I like this photo too, but probably not for the same reasons. In the caption, I titled this picture “Work Commute”, one of a series I started while on assignment in the national parks. I did this because I wanted to share my own daily life and show how fortunate I felt each day to drive through the breathtaking protected landscapes of Yellowstone or the Everglades. In this way, I thought I could take followers into the field with me, photograph the back story or “making of” a Nat Geo story, and it would help convince people to care about the stories and issues I was covering.

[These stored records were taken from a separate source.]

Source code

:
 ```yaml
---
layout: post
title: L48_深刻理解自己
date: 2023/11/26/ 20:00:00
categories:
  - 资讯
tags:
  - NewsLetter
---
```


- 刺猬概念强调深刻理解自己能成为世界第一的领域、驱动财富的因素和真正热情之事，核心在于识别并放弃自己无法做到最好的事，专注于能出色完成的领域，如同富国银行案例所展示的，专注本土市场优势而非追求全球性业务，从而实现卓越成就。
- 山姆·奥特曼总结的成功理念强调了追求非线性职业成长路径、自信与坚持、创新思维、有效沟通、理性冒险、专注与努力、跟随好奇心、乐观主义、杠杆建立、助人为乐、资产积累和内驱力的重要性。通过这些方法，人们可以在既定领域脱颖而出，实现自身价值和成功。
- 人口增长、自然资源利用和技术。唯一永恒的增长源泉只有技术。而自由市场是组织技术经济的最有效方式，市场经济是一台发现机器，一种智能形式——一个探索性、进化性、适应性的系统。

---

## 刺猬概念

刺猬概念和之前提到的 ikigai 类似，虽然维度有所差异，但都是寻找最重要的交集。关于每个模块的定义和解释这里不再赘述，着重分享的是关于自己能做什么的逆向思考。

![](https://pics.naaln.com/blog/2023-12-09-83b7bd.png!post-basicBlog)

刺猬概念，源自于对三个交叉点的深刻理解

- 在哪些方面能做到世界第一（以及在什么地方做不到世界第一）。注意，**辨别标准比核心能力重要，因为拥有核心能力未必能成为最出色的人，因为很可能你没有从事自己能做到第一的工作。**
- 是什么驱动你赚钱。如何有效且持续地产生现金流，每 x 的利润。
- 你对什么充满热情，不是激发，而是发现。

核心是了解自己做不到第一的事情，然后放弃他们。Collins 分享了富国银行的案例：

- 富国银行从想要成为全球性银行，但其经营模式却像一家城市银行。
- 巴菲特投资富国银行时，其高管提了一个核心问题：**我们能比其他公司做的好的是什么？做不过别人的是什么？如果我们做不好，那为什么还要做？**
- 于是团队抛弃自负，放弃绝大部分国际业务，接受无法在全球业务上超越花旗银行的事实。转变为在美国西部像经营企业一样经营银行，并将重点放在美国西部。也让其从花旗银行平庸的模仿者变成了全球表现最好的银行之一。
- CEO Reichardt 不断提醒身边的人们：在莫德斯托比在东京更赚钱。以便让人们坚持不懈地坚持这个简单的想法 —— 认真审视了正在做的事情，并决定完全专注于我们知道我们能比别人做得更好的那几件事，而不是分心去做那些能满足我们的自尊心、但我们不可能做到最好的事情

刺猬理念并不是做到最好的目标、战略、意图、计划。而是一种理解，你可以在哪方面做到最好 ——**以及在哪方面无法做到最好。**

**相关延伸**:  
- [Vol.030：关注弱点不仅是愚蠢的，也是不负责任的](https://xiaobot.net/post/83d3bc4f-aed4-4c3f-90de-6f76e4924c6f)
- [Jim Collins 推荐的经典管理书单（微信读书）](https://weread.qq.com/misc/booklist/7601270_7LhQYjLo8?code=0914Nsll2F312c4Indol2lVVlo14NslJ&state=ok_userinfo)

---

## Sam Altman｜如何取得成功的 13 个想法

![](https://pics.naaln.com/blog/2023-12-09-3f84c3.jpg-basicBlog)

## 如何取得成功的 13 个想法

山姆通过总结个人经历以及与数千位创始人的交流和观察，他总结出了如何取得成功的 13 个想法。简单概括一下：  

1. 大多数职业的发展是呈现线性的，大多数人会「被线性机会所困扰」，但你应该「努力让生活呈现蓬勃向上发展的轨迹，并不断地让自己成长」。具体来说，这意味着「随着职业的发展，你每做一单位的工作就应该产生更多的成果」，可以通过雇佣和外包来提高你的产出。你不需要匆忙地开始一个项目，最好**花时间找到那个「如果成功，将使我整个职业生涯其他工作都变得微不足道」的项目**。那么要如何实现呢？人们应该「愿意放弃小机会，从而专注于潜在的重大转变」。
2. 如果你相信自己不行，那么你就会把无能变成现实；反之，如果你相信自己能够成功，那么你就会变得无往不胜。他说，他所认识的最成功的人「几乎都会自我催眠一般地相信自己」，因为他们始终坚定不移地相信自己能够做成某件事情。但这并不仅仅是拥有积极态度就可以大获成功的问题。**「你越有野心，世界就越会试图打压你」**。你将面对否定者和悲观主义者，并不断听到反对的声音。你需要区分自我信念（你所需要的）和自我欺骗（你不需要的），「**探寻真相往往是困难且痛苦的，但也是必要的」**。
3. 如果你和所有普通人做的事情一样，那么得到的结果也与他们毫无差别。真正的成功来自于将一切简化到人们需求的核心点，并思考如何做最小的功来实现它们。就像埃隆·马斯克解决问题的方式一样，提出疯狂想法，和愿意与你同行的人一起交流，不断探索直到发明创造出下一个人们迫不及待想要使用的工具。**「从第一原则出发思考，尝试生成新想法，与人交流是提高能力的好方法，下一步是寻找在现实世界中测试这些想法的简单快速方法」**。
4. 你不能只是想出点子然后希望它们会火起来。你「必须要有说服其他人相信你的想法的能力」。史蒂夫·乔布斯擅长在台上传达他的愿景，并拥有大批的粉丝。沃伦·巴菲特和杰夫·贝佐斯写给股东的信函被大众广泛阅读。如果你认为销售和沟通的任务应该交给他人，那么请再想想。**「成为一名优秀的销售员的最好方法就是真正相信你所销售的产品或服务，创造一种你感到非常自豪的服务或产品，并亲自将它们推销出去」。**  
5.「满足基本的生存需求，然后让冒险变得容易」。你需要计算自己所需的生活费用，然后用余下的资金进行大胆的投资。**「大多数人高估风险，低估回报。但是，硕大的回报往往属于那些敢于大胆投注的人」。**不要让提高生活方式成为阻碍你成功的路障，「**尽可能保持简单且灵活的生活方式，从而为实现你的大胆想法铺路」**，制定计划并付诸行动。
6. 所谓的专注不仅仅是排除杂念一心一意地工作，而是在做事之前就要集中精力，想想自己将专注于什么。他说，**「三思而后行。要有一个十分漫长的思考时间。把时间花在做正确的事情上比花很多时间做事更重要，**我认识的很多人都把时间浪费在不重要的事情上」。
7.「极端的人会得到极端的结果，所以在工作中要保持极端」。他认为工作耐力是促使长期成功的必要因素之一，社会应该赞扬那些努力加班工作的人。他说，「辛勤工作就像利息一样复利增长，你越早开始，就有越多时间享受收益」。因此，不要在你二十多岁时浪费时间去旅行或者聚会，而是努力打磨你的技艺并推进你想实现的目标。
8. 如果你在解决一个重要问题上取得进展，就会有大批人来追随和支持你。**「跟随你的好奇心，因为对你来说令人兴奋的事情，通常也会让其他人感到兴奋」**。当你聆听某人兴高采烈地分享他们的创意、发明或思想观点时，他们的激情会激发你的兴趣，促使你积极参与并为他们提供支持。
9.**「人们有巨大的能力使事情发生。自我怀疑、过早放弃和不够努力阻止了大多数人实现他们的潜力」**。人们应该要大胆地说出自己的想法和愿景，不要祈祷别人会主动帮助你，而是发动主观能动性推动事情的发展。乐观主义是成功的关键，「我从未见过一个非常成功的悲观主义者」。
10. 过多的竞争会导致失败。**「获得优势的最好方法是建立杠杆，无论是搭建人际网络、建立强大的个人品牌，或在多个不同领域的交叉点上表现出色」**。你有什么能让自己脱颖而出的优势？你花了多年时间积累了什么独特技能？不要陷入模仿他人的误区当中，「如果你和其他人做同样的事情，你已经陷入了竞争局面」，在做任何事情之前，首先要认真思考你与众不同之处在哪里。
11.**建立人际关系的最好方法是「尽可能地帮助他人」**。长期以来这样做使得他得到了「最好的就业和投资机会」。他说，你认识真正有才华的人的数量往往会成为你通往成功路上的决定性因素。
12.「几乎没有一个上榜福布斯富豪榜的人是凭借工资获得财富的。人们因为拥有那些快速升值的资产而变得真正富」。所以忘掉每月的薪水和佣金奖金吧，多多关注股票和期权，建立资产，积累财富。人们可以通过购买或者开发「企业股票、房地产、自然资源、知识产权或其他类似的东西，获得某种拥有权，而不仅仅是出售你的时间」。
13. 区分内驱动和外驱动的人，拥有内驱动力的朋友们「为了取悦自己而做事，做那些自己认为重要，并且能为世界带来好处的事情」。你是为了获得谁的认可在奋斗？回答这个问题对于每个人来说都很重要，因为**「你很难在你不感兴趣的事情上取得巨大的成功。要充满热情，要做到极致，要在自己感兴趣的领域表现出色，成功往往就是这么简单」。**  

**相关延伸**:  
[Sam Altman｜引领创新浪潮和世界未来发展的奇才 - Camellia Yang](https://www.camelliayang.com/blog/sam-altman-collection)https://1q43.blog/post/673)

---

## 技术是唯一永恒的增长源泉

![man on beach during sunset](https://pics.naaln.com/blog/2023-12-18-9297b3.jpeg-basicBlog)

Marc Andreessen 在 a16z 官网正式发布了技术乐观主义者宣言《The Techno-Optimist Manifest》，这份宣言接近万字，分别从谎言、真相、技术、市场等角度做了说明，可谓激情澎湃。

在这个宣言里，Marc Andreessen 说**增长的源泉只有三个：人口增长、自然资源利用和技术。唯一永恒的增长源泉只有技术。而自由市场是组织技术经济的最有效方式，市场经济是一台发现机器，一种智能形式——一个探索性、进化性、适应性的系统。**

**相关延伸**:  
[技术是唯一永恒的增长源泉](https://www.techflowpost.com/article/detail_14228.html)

On Instagram, a heart-shaped like is only one way to measure the impact of the photos we share. Another, and more important measure for me, are the comments. This is the unique, dynamic engagement that Instagram allows. Photographers can communicate directly with people, respond to questions, and host or moderate lively honest debate. The photographs which spark those kinds of conversations are not usually the most “liked”, nor the prettiest of pictures. But they are usually the ones I’m most proud of because of their impact. The three photographs to received the most comments on my account are ones which depict real, controversial, and even troubling scenes: A dead invasive Burmese python in Florida. Pyongyang students inside the otherwise isolated country of North Korea. Hundreds of Filipino victims of the devastating typhoon Haiyan”.

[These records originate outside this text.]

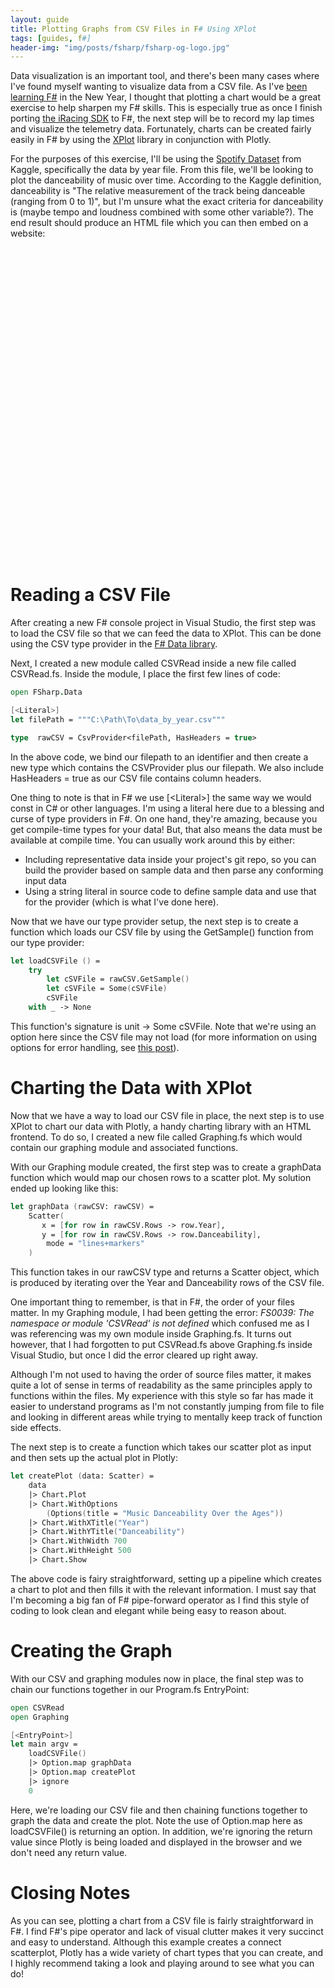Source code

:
 ```yaml
---
layout: guide
title: Plotting Graphs from CSV Files in F# Using XPlot
tags: [guides, f#]
header-img: "img/posts/fsharp/fsharp-og-logo.jpg"
---
```


Data visualization is an important tool, and there's been many cases where I've found myself wanting to visualize data from a CSV file. As I've [been learning F#](/2021-01-04-why-learning-fsharp-2021/) in the New Year, I thought that plotting a chart would be a great exercise to help sharpen my F# skills. This is especially true as once I finish porting [the iRacing SDK](/2021-01-08-writing-an-iracing-sdk-implementation-fsharp/) to F#, the next step will be to record my lap times and visualize the telemetry data. Fortunately, charts can be created fairly easily in F# by using the [XPlot](https://github.com/fslaborg/XPlot) library in conjunction with Plotly.

For the purposes of this exercise, I'll be using the [Spotify Dataset](https://www.kaggle.com/yamaerenay/spotify-dataset-19212020-160k-tracks?select=data_by_year.csv) from Kaggle, specifically the data by year file. From this file, we'll be looking to plot the danceability of music over time. According to the Kaggle definition, danceability is "The relative measurement of the track being danceable (ranging from 0 to 1)", but I'm unsure what the exact criteria for danceability is (maybe tempo and loudness combined with some other variable?). The end result should produce an HTML file which you can then embed on a website:

<html>
    <head>
        <meta charset="UTF-8" />
        <script src="https://cdn.plot.ly/plotly-latest.min.js"></script>
    </head>
    <body>
        <div id="31c5f812-0967-4fb6-ad2c-9e1a6ca712bc" style="width: 700px; height: 500px;"></div>
        <script>
            var data = [{"type":"scatter","x":[1921,1922,1923,1924,1925,1926,1927,1928,1929,1930,1931,1932,1933,1934,1935,1936,1937,1938,1939,1940,1941,1942,1943,1944,1945,1946,1947,1948,1949,1950,1951,1952,1953,1954,1955,1956,1957,1958,1959,1960,1961,1962,1963,1964,1965,1966,1967,1968,1969,1970,1971,1972,1973,1974,1975,1976,1977,1978,1979,1980,1981,1982,1983,1984,1985,1986,1987,1988,1989,1990,1991,1992,1993,1994,1995,1996,1997,1998,1999,2000,2001,2002,2003,2004,2005,2006,2007,2008,2009,2010,2011,2012,2013,2014,2015,2016,2017,2018,2019,2020],"y":[0.4185973333333336,0.4820422535211267,0.5773405405405401,0.5498940677966102,0.5738633093525181,0.5998802612481859,0.6482682926829262,0.5342878667724027,0.6476698529411761,0.5181758835758836,0.5952217391304357,0.5577976095617526,0.57029030390738,0.528705882352941,0.5558691699604746,0.5580055454545453,0.5421572298325723,0.47997797716150103,0.5126828,0.52189235,0.4804813541666676,0.4646338882282997,0.4551456338028168,0.5001744680851068,0.5191431500000011,0.4144450116009276,0.4713208484848491,0.4633694736842109,0.4421993999999996,0.5042531000000008,0.4624800999999999,0.4570322000000001,0.4374260512820513,0.4656388999999994,0.4881312,0.4878145000000007,0.5034812307692305,0.4800213999999995,0.4821143076923083,0.4860292432432435,0.4891655789473678,0.4931643684210523,0.48162135,0.5041769743589742,0.5034505641025638,0.5070204999999981,0.4926885942971483,0.5010080999999997,0.4880977999999999,0.5063075000000004,0.5042738499999999,0.5209994499999997,0.5154494500000005,0.51533975,0.5209980000000007,0.5297624999999999,0.5333237000000017,0.5407746000000005,0.5620453000000001,0.5561523589743594,0.5421846999999999,0.5642594000000005,0.5456292999999998,0.5303089499999987,0.5556424000000012,0.5409334000000001,0.5410193333333342,0.5404594358974372,0.5472274499999988,0.5352986500000001,0.5558243589743591,0.5550648499999989,0.5698781500000001,0.5528299500000016,0.5590457500000001,0.5878306000000001,0.5768138499999994,0.5862116499999998,0.5821579190158892,0.590918047034764,0.5833178553615969,0.5761602999999997,0.5757633060388944,0.5676803662258397,0.5722805641025652,0.5682301538461539,0.5634143589743592,0.5791928388746803,0.5641903571428577,0.5724883432539687,0.5528669806643526,0.5708818508997433,0.5711480263157896,0.5899476807980057,0.5937740628166152,0.6002023928770179,0.6122170180722886,0.6635004755111744,0.6448141097998967,0.6929043349753701],"mode":"lines+markers"}];
            var layout = {"title":"Music Danceability Over the Ages","xaxis":{"title":"Year","_isSubplotObj":true},"yaxis":{"title":"Danceability","_isSubplotObj":true}};
            Plotly.newPlot('31c5f812-0967-4fb6-ad2c-9e1a6ca712bc', data, layout);
        </script>
    </body>
</html>

# Reading a CSV File

After creating a new F# console project in Visual Studio, the first step was to load the CSV file so that we can feed the data to XPlot. This can be done using the CSV type provider in the [F# Data library](http://fsprojects.github.io/FSharp.Data/).

Next, I created a new module called CSVRead inside a new file called CSVRead.fs. Inside the module, I place the first few lines of code:

```fsharp
open FSharp.Data

[<Literal>]
let filePath = """C:\Path\To\data_by_year.csv"""

type  rawCSV = CsvProvider<filePath, HasHeaders = true>
```

In the above code, we bind our filepath to an identifier and then create a new type which contains the CSVProvider plus our filepath. We also include HasHeaders = true as our CSV file contains column headers. 

One thing to note is that in F# we use \[\<Literal\>\] the same way we would const in C# or other languages. I'm using a literal here due to a blessing and curse of type providers in F#. On one hand, they're amazing, because you get compile-time types for your data! But, that also means the data must be available at compile time. You can usually work around this by either:
* Including representative data inside your project's git repo, so you can build the provider based on sample data and then parse any conforming input data
* Using a string literal in source code to define sample data and use that for the provider (which is what I've done here).

Now that we have our type provider setup, the next step is to create a function which loads our CSV file by using the GetSample() function from our type provider:

```fsharp
let loadCSVFile () =
    try
        let cSVFile = rawCSV.GetSample()
        let cSVFile = Some(cSVFile)
        cSVFile
    with _ -> None
```

This function's signature is unit -> Some cSVFile. Note that we're using an option here since the CSV file may not load (for more information on using options for error handling, see [this post](/2021-01-14-handling-errors-fsharp-with-option-types/)). 

# Charting the Data with XPlot

Now that we have a way to load our CSV file in place, the next step is to use XPlot to chart our data with Plotly, a handy charting library with an HTML frontend. To do so, I created a new file called Graphing.fs which would contain our graphing module and associated functions. 

With our Graphing module created, the first step was to create a graphData function which would map our chosen rows to a scatter plot. My solution ended up looking like this:

```fsharp
let graphData (rawCSV: rawCSV) =
    Scatter(
       x = [for row in rawCSV.Rows -> row.Year],
       y = [for row in rawCSV.Rows -> row.Danceability],
        mode = "lines+markers"
    )
```

This function takes in our rawCSV type and returns a Scatter object, which is produced by iterating over the Year and Danceability rows of the CSV file. 

One important thing to remember, is that in F#, the order of your files matter. In my Graphing module, I had been getting the error: *FS0039: The namespace or module 'CSVRead' is not defined* which confused me as I was referencing was my own module inside Graphing.fs. It turns out however, that I had forgotten to put CSVRead.fs above Graphing.fs inside Visual Studio, but once I did the error cleared up right away. 

Although I'm not used to having the order of source files matter, it makes quite a lot of sense in terms of readability as the same principles apply to functions within the files. My experience with this style so far has made it easier to understand programs as I'm not constantly jumping from file to file and looking in different areas while trying to mentally keep track of function side effects.

The next step is to create a function which takes our scatter plot as input and then sets up the actual plot in Plotly:

```fsharp
let createPlot (data: Scatter) =
    data
    |> Chart.Plot
    |> Chart.WithOptions
        (Options(title = "Music Danceability Over the Ages"))
    |> Chart.WithXTitle("Year")
    |> Chart.WithYTitle("Danceability")
    |> Chart.WithWidth 700
    |> Chart.WithHeight 500
    |> Chart.Show 
```
The above code is fairy straightforward, setting up a pipeline which creates a chart to plot and then fills it with the relevant information. I must say that I'm becoming a big fan of F# pipe-forward operator as I find this style of coding to look clean and elegant while being easy to reason about.

# Creating the Graph

With our CSV and graphing modules now in place, the final step was to chain our functions together in our Program.fs EntryPoint:

```fsharp
open CSVRead
open Graphing

[<EntryPoint>]
let main argv =
    loadCSVFile()
    |> Option.map graphData
    |> Option.map createPlot 
    |> ignore
    0
```

Here, we're loading our CSV file and then chaining functions together to graph the data and create the plot. Note the use of Option.map here as loadCSVFile() is returning an option. In addition, we're ignoring the return value since Plotly is being loaded and displayed in the browser and we don't need any return value.

# Closing Notes

As you can see, plotting a chart from a CSV file is fairly straightforward in F#. I find F#'s pipe operator and lack of visual clutter makes it very succinct and easy to understand. Although this example creates a connect scatterplot, Plotly has a wide variety of chart types that you can create, and I highly recommend taking a look and playing around to see what you can do!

“Always creeping around corners…” © Leila Peterson

Leila Peterson
“I’m not exactly sure what drew such a huge reaction to this photo, but it definitely received a lot of attention in a short period of time. At the time this was taken, I was trying to photograph a bit of light that was making its way through the doorway. My dog casually walked in and seen me standing there with my camera. She looked a bit startled, which is when I clicked the shutter. I think what most intrigues me about this scene is the starkness of the black against white, the light against her face, and a sense of confusion and curiosity she shows. What is she thinking? Is the image black and white? It feels like a real moment. The dog looks vulnerable and that feeling is something I think we can all relate to. Perhaps that’s why it did so well”.